Task item » Every line with the word "color" in it should be extracted from the data that follows.

Stored data
◇ ◇ ◇ ◇ ◇

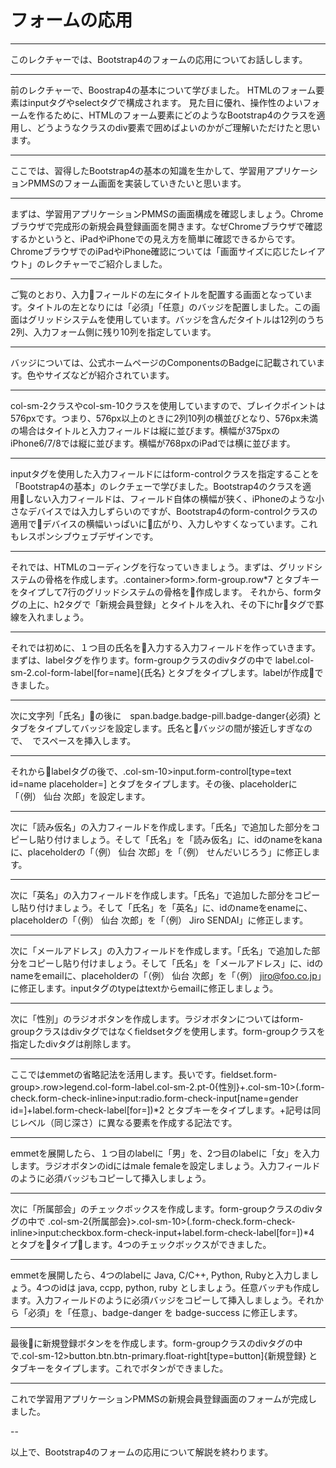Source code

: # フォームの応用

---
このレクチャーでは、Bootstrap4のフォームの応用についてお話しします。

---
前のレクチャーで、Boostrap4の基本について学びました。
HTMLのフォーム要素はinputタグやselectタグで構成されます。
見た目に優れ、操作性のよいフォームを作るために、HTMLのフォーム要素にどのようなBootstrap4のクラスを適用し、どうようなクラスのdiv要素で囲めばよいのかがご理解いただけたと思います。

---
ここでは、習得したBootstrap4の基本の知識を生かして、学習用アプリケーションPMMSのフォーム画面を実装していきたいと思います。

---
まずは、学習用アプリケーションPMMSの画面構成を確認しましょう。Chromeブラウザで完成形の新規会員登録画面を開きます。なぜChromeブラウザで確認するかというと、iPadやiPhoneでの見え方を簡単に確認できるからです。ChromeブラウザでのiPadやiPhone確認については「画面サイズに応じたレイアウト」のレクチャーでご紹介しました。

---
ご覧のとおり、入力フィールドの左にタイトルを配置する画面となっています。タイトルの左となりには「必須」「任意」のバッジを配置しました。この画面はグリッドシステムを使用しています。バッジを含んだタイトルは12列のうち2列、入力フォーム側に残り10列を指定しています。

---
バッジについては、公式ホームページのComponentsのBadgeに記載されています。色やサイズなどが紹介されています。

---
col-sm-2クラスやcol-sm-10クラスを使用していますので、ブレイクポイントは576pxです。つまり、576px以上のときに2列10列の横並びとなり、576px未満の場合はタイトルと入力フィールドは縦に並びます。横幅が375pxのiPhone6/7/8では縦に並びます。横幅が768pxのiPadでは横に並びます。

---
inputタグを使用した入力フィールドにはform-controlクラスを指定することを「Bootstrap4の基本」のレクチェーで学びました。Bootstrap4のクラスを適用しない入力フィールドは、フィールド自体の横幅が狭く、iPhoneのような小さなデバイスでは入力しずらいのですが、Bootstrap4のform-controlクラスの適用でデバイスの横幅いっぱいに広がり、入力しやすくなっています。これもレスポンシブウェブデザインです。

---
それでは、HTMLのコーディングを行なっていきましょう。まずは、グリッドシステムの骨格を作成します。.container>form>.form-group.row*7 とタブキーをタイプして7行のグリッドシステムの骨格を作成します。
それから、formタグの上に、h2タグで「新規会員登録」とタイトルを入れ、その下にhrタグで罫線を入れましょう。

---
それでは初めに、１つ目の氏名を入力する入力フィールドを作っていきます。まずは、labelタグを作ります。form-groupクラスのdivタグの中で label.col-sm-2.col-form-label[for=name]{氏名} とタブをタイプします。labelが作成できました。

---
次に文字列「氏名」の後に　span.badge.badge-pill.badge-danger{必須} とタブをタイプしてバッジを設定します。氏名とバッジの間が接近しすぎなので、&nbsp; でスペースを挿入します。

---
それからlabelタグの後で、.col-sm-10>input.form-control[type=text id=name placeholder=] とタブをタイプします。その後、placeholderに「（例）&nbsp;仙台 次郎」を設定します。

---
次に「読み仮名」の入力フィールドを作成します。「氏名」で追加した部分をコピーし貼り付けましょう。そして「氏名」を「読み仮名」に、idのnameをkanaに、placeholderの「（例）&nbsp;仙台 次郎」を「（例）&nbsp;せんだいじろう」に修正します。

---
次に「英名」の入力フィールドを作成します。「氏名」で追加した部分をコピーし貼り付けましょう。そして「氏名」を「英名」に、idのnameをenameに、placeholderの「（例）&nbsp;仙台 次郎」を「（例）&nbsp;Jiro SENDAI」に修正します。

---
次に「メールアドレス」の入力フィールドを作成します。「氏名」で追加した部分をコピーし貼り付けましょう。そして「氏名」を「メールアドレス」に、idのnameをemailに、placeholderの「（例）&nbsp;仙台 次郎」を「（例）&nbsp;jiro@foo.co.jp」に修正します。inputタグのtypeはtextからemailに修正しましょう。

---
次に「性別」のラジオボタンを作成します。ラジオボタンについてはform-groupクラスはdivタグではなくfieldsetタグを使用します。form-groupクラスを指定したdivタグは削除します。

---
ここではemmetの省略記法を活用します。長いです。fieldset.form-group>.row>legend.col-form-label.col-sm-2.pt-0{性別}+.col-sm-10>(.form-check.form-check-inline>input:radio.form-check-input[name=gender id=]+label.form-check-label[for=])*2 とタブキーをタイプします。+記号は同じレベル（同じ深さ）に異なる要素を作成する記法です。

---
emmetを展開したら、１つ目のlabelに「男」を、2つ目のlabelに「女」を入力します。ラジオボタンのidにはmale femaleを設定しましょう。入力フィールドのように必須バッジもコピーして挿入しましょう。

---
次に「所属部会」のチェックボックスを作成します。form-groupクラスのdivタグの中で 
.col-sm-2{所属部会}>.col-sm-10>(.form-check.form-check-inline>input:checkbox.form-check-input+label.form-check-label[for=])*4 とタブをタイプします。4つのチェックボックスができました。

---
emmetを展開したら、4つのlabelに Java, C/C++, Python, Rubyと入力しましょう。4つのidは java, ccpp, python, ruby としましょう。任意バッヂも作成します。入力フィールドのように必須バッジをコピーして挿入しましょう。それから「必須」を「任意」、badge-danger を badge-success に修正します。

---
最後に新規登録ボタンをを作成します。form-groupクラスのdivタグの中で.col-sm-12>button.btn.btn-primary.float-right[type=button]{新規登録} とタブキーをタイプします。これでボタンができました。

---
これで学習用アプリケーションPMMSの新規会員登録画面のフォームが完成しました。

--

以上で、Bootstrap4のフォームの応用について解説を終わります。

◇ ◇ ◇ ◇ ◇

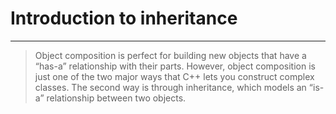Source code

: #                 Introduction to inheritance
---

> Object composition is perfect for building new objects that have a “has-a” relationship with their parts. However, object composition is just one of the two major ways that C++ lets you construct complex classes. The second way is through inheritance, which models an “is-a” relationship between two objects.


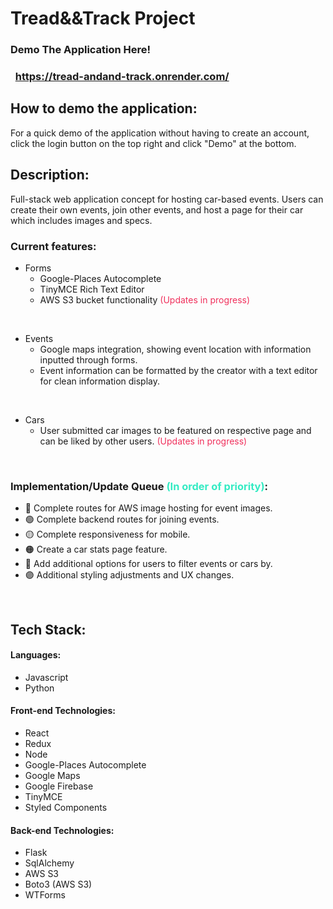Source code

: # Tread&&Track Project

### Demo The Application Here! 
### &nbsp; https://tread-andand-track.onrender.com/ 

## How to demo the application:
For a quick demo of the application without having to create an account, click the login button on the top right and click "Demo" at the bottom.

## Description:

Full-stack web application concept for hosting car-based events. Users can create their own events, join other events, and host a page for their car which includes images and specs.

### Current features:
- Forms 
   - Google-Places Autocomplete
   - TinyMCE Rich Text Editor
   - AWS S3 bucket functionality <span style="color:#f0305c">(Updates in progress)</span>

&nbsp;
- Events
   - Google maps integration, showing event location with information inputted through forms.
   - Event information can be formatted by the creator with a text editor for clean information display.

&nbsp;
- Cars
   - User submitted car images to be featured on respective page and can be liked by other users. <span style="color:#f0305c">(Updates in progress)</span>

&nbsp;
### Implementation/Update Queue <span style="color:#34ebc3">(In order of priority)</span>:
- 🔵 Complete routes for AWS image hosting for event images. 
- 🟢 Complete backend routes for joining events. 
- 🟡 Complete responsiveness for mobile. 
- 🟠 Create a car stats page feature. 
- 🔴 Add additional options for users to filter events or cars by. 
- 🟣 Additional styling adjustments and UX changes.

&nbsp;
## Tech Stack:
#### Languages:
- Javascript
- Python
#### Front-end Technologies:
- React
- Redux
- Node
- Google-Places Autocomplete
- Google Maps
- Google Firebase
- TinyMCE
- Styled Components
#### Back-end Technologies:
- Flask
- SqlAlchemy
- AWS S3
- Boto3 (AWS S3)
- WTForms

◇ ◇ ◇ ◇ ◇

Written answer »
   - AWS S3 bucket functionality <span style="color:#f0305c">(Updates in progress)</span>
   - User submitted car images to be featured on respective page and can be liked by other users. <span style="color:#f0305c">(Updates in progress)</span>
### Implementation/Update Queue <span style="color:#34ebc3">(In order of priority)</span>:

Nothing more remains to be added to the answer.